Silence is not an option | Mgr Charles Scicluna

MALTA
Malta Today

Matthew Vella

There’s fire in the portly Charles Scicluna, the auxiliary bishop whose diminutive stature belies not just his independence of mind, but the fact that he had been the Vatican’s chief prosecutor on the sexual abuse cases that rocked the Catholic Church ever since 2002. For years he stood by the side of Cardinal Joseph Ratzinger, the future Benedict XVI, when the latter headed the Congregation for the Doctrine of the Faith – the successor to the Roman and Universal Inquisition – and in its modern incarnation, Scicluna served as a latter-day Bernardo Gui, an enforcer for the Roman pontiff and a hunter of sinners.

When Benedict XVI announced Scicluna’s appointment to auxiliary bishop, it was believed that a man who had done his job well on the Vatican’s hard-line stance against sex abuse was being punished through a “face-saving promote and remove” tactic. But as Scicluna himself said before leaving Rome, “if you want to silence someone, you don’t make him a bishop”. And silenced, he won’t be, having blogged and tweeted his views on, most recently, gay marriage and the sale of citizenship.

“Why are you so vocal – why are you entering the fray in this manner?” I tell him as we end our interview at the Curia in Floriana. “Because Charles Scicluna’s in town, and that’s who I am,” he responds, very matter-of-factly.
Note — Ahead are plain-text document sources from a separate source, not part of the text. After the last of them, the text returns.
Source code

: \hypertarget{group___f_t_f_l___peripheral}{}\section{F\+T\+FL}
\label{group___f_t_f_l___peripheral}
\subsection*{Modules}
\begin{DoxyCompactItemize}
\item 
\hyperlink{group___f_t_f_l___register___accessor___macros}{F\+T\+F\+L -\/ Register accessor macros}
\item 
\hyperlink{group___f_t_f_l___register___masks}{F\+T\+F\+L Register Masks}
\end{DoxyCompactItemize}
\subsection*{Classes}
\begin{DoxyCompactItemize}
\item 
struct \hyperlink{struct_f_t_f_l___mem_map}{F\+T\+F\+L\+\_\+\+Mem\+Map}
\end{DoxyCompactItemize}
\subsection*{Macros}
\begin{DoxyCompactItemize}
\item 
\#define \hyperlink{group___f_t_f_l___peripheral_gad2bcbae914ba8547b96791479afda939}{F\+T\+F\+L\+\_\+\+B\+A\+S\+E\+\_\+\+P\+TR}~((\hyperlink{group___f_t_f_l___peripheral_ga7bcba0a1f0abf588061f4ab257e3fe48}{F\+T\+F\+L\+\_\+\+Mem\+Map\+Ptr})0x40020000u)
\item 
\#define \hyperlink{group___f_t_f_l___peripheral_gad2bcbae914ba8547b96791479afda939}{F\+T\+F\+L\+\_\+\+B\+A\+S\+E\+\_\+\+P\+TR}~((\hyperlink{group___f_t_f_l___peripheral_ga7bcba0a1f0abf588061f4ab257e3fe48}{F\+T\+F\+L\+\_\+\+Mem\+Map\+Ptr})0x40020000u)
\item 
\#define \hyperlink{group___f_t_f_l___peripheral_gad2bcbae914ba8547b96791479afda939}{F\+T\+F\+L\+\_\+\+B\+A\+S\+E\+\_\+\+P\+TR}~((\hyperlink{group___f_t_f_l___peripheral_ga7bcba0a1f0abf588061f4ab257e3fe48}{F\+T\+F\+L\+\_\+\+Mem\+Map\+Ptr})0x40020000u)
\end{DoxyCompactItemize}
Canadian-born, the 54-year-old had to relinquish his citizenship under a Labour government in the late 1970s because Malta did not yet accept dual nationality. You can understand why the sale of citizenship under the IIP, approved in the House yesterday by a new Labour government, is a sore point for Scicluna. “Apart from the fact that a Bishop will always remain a citizen and will always enjoy the right to express himself as a normal citizen, given that he has also a say in democratic society, the Church cannot shy away from giving input with respect on issues that concern the common good. I have a great respect for citizenship, which is my bond to my homeland and to my country, and I feel that when you put a price on such a bond you are not necessarily doing citizenship and what it means the best of services.”